すべての社会主義者は共同し、この闘いを下ささえして、成功のために積極的な貢献をしなければならない。
広島で六〇〇〇人の反戦の人文字
三月二日。広島はおそらくはじめての歴史を刻んだ。
正午 中央公園北側にしつらえたステージ前に、三々五々人々が集まる。ピースコンサートが始まる。

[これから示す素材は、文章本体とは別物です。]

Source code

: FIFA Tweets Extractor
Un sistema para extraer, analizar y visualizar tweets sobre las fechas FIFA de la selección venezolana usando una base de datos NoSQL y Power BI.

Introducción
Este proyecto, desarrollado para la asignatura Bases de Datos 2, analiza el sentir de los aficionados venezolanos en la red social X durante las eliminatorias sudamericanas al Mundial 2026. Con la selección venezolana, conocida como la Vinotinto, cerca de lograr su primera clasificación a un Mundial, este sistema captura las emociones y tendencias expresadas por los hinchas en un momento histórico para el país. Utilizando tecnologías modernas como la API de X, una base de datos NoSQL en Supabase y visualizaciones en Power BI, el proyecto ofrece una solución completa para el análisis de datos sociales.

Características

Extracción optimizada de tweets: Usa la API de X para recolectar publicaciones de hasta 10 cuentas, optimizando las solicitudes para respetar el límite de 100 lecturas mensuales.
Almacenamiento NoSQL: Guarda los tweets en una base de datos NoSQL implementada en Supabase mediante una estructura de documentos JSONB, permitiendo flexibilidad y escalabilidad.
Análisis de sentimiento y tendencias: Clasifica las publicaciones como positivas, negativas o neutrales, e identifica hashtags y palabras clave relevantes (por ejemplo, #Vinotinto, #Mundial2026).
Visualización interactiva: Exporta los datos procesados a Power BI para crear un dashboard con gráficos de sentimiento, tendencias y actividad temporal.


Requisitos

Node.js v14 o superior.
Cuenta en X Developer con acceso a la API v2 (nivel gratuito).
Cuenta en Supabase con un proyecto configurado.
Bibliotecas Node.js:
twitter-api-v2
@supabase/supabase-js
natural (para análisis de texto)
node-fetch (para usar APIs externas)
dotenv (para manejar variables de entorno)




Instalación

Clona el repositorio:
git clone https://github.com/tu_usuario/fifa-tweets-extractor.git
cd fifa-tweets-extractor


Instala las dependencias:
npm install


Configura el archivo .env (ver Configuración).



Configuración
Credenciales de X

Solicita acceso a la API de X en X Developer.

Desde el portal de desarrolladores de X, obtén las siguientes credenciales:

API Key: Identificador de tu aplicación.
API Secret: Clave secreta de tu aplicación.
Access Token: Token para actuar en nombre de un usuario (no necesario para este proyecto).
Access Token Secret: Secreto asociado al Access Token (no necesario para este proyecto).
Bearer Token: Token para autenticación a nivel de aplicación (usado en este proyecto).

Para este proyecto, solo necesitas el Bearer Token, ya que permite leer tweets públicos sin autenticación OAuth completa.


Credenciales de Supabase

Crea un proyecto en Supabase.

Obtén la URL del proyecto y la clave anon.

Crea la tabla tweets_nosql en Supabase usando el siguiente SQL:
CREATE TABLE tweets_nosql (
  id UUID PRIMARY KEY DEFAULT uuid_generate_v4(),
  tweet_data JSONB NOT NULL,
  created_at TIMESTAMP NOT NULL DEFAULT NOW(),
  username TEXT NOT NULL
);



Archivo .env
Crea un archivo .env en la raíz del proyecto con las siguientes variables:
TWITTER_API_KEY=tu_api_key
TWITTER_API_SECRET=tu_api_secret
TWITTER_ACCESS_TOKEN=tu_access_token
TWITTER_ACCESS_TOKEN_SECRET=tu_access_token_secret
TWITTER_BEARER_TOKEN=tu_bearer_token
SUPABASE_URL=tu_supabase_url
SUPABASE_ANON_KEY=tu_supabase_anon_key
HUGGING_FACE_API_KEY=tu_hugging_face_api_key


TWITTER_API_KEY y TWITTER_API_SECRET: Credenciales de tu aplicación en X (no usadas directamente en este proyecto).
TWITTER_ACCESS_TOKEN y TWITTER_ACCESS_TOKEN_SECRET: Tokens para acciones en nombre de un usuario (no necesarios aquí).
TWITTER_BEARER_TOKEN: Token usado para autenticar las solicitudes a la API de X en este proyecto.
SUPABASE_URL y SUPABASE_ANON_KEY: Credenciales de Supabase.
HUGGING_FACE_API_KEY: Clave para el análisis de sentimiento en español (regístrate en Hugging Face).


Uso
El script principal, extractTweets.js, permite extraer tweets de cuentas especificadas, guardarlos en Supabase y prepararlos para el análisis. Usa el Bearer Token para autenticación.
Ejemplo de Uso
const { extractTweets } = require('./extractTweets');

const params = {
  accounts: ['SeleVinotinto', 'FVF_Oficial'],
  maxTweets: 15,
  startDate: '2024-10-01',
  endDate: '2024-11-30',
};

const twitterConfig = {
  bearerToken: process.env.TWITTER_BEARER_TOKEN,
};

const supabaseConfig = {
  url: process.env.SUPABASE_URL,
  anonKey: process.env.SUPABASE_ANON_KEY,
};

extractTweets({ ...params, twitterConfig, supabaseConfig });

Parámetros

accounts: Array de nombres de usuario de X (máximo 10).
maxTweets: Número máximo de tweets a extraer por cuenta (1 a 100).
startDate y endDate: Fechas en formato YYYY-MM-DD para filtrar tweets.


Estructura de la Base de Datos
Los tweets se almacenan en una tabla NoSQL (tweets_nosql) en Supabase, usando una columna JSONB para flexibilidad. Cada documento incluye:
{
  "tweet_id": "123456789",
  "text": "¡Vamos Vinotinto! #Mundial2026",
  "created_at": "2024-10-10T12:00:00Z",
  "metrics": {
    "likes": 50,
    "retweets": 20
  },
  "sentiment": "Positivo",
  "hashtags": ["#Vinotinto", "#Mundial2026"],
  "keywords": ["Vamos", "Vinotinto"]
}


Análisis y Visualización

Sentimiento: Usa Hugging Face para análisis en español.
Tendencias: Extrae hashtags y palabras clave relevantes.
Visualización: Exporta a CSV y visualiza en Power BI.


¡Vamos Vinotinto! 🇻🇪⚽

午後一時 NO WAR NO DU ! の人文字づくりが始まる。
午後一時三〇分 参加者は六千人と発表される。広島市長も「一個人」として参加する。
午後二時 会場上空を九機のヘリが飛び交う中に、空撮のセスナが現れる。
しかし、どうやらヘリが邪魔で撮影が思うようにいかない。
六〇〇〇人の手が波のようにセスナに向かって波のように振られる。
午後二時一〇分 喜納昌吉さんの歌が始まる。間をもたせるかのように。最後に、「ヒロシマありがとう。ヒロシマが立ち上がることは、世界の希望です」と絶叫。
会場カンパが一一〇万円集まったと発表される。
午後二時三〇分 ピースウォークが出発。延々と続く人の列。
繁華街を通過するデモ隊も、行き交う市民も同じ「ただの市民」という光景。
午後四時 すべてのデモの隊列が、平和の子の像前に到着。
この力でイラクへの攻撃をとどめよう、とのまとめで全てを終了した。(広島通信員)
3・8に向けピースウィーク
三月八日の集会の成功を目指して、WORLD PEACE NOW実行委員会による事前行動・ピースウィークが始まった。二日は東京の上野、有楽町、渋谷、新宿の各駅頭で一〇〇名ほどのメンバーが宣伝活動をした。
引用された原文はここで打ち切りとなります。